- The Washington Times - Tuesday, April 21, 2009

The Senate Finance Committee has scheduled a vote for Tuesday on President Obama’s nominee for health and human services secretary, Kansas Gov. Kathleen Sebelius, a key step in filling a vacancy that has become a political sore spot for Mr. Obama.

The committee will vote on sending Mrs. Sebelius’ nomination to the full Senate. She is expected to win confirmation despite protests from anti-abortion activists over campaign money she secured from a Kansas abortion doctor.

Lawmakers want Mrs. Sebelius in place quickly as they get to work on legislation overhauling the nation’s costly health care system.

Mrs. Sebelius is Mr. Obama’s second choice for the post after former Senate Democratic leader Tom Daschle withdrew in a tax controversy.

The committee also on Tuesday will host the first of three round-table meetings between senators and health care industry experts in preparation for drafting a health care reform package later this year.

The meeting will focus on the delivery of health care services. Round tables scheduled for May will focus on increasing access to health care coverage and how best to pay for overhauling the nation’s health care system.

Presidential letter

The American Medical Association last week sent a letter to President Obama offering its support for universal health care coverage but warning that any reform plan must provide for lower-cost health care for all patients.

“The ongoing emphasis on health care from the White House signals that the administration is seizing this historic opportunity to improve the system,” said AMA President Nancy H. Nielsen. “Expanding access to care for all Americans will ensure that people can get the preventive care they need, which will keep them healthy and keep the nation’s long-term health care costs down.”

In the April 13 letter, the AMA also said that while improvements are needed in the employer-based health insurance system, private insurance plans remain an important way “to promote individual choice and ownership of health insurance.”

“Covering the uninsured has been and continues to be a top priority for the AMA,” says the letter, which was signed by Ms. Nielsen and AMA President-elect J. James Rohack. “The AMA has a long-standing policy to expand health insurance coverage and choices to all Americans, regardless of income or health status.”

The AMA also voiced its support for improved health-information technology, for efforts to improve the value the nation gets from its health care spending, and for greater care coordination.

Sick buildings

Many of the nation’s health care facilities are not prepared to protect workers from exposure to pandemic influenza, according to a new report compiled by six major labor unions and the AFL-CIO.

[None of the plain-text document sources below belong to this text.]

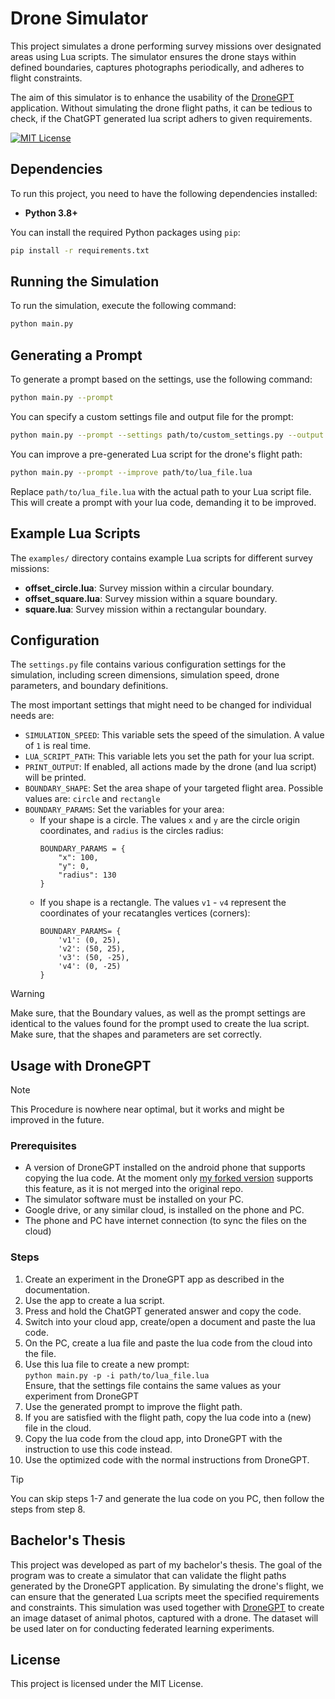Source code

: # Drone Simulator

This project simulates a drone performing survey missions over designated areas using Lua scripts. The simulator ensures the drone stays within defined boundaries, captures photographs periodically, and adheres to flight constraints.

The aim of this simulator is to enhance the usability of the [DroneGPT](https://github.com/L3S/DroneGPT) application. Without simulating the drone flight paths, it can be tedious to check, if the ChatGPT generated lua script adhers to given requirements.

[![MIT License](https://img.shields.io/badge/License-MIT-green.svg)](https://choosealicense.com/licenses/mit/)

## Dependencies

To run this project, you need to have the following dependencies installed:

- **Python 3.8+**

You can install the required Python packages using `pip`:

```sh
pip install -r requirements.txt
```

## Running the Simulation

To run the simulation, execute the following command:

```sh
python main.py
```

## Generating a Prompt

To generate a prompt based on the settings, use the following command:

```sh
python main.py --prompt
```

You can specify a custom settings file and output file for the prompt:

```sh
python main.py --prompt --settings path/to/custom_settings.py --output path/to/custom_prompt.txt
```

You can improve a pre-generated Lua script for the drone's flight path:

```sh
python main.py --prompt --improve path/to/lua_file.lua
```

Replace `path/to/lua_file.lua` with the actual path to your Lua script file. This will create a prompt with your lua code, demanding it to be improved.

## Example Lua Scripts

The `examples/` directory contains example Lua scripts for different survey missions:

- **offset_circle.lua**: Survey mission within a circular boundary.
- **offset_square.lua**: Survey mission within a square boundary.
- **square.lua**: Survey mission within a rectangular boundary.

## Configuration

The `settings.py` file contains various configuration settings for the simulation, including screen dimensions, simulation speed, drone parameters, and boundary definitions.

The most important settings that might need to be changed for individual needs are:

- `SIMULATION_SPEED`: This variable sets the speed of the simulation. A value of `1` is real time.
- `LUA_SCRIPT_PATH`: This variable lets you set the path for your lua script.
- `PRINT_OUTPUT`: If enabled, all actions made by the drone (and lua script) will be printed.
- `BOUNDARY_SHAPE`: Set the area shape of your targeted flight area. Possible values are: `circle` and `rectangle`
- `BOUNDARY_PARAMS`: Set the variables for your area:
    - If your shape is a circle. The values `x` and `y` are the circle origin coordinates, and `radius` is the circles radius:
        ```
        BOUNDARY_PARAMS = {
            "x": 100,
            "y": 0,
            "radius": 130
        }
        ```
    - If you shape is a rectangle. The values `v1` - `v4` represent the coordinates of your recatangles vertices (corners):
        ```
        BOUNDARY_PARAMS= {
            'v1': (0, 25),
            'v2': (50, 25),
            'v3': (50, -25),
            'v4': (0, -25)
        }
        ```
> [!WARNING] 
> Make sure, that the Boundary values, as well as the prompt settings are identical to the values found for the prompt used to create the lua script. 
> Make sure, that the shapes and parameters are set correctly.

## Usage with DroneGPT

> [!NOTE]
> This Procedure is nowhere near optimal, but it works and might be improved in the future.

### Prerequisites

- A version of DroneGPT installed on the android phone that supports copying the lua code. At the moment only [my forked version](https://github.com/Sc0obyy/DroneGPT) supports this feature, as it is not merged into the original repo.
- The simulator software must be installed on your PC.
- Google drive, or any similar cloud, is installed on the phone and PC.
- The phone and PC have internet connection (to sync the files on the cloud)

### Steps

1. Create an experiment in the DroneGPT app as described in the documentation.
2. Use the app to create a lua script.
3. Press and hold the ChatGPT generated answer and copy the code.
4. Switch into your cloud app, create/open a document and paste the lua code.
5. On the PC, create a lua file and paste the lua code from the cloud into the file.
6. Use this lua file to create a new prompt:\
`python main.py -p -i path/to/lua_file.lua`\
Ensure, that the settings file contains the same values as your experiment from DroneGPT
7. Use the generated prompt to improve the flight path.
8. If you are satisfied with the flight path, copy the lua code into a (new) file in the cloud.
9. Copy the lua code from the cloud app, into DroneGPT with the instruction to use this code instead.
10. Use the optimized code with the normal instructions from DroneGPT.

> [!TIP]
> You can skip steps 1-7 and generate the lua code on you PC, then follow the steps from step 8.

## Bachelor's Thesis

This project was developed as part of my bachelor's thesis. The goal of the program was to create a simulator that can validate the flight paths generated by the DroneGPT application. By simulating the drone's flight, we can ensure that the generated Lua scripts meet the specified requirements and constraints. This simulation was used together with [DroneGPT](https://github.com/L3S/DroneGPT) to create an image dataset of animal photos, captured with a drone. The dataset will be used later on for conducting federated learning experiments.

## License

This project is licensed under the MIT License.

More than one-third of the 104 health care facilities in 14 states surveyed have no written plan for responding to pandemic flu. More than one-third of the survey respondents also said their workplace either is not ready or is only slightly ready to address the health and safety concerns necessary to protect workers during a pandemic.

The pandemic flu preparedness survey, the results of which were released Thursday, was distributed to union leaders across the country who represent health care workers at unionized facilities.

About 43 percent of the respondents said that because of the perceived lack of readiness, some or most of their co-workers would stay home in the event of a pandemic outbreak.

The report, available at www.HealthCareWorkersInPeril.org, calls on the U.S. Occupational Safety and Health Administration to issue a mandatory standard requiring facilities to protect all health care workers from exposure to pandemic flu.

The survey and report were produced jointly by the AFL-CIO and the American Federation of State, County and Municipal Employees; the American Federation of Teachers; the Communications Workers of America; the Service Employees International Union; the United American Nurses; and the United Food and Commercial Workers.

New department hire

The Department of Health and Human Services last week announced the selection of Henry Claypool as director of the agency’s Office on Disability.

Mr. Claypool has 25 years of experience developing and implementing disability policy at the federal, state, and local levels. He also has personal experience with the nation’s health care system from the perspective of a person with a disability.

Mr. Claypool, who sustained a spinal injury more than 25 years ago, has relied on Medicare, Medicaid, Social Security disability insurance and Supplemental Security Income, which enabled him to complete his bachelor’s degree at the University of Colorado. He later served as the university’s disability-services director.

Mr. Claypool most recently has served as the policy director at Independence Care System, a managed long-term care provider in New York City.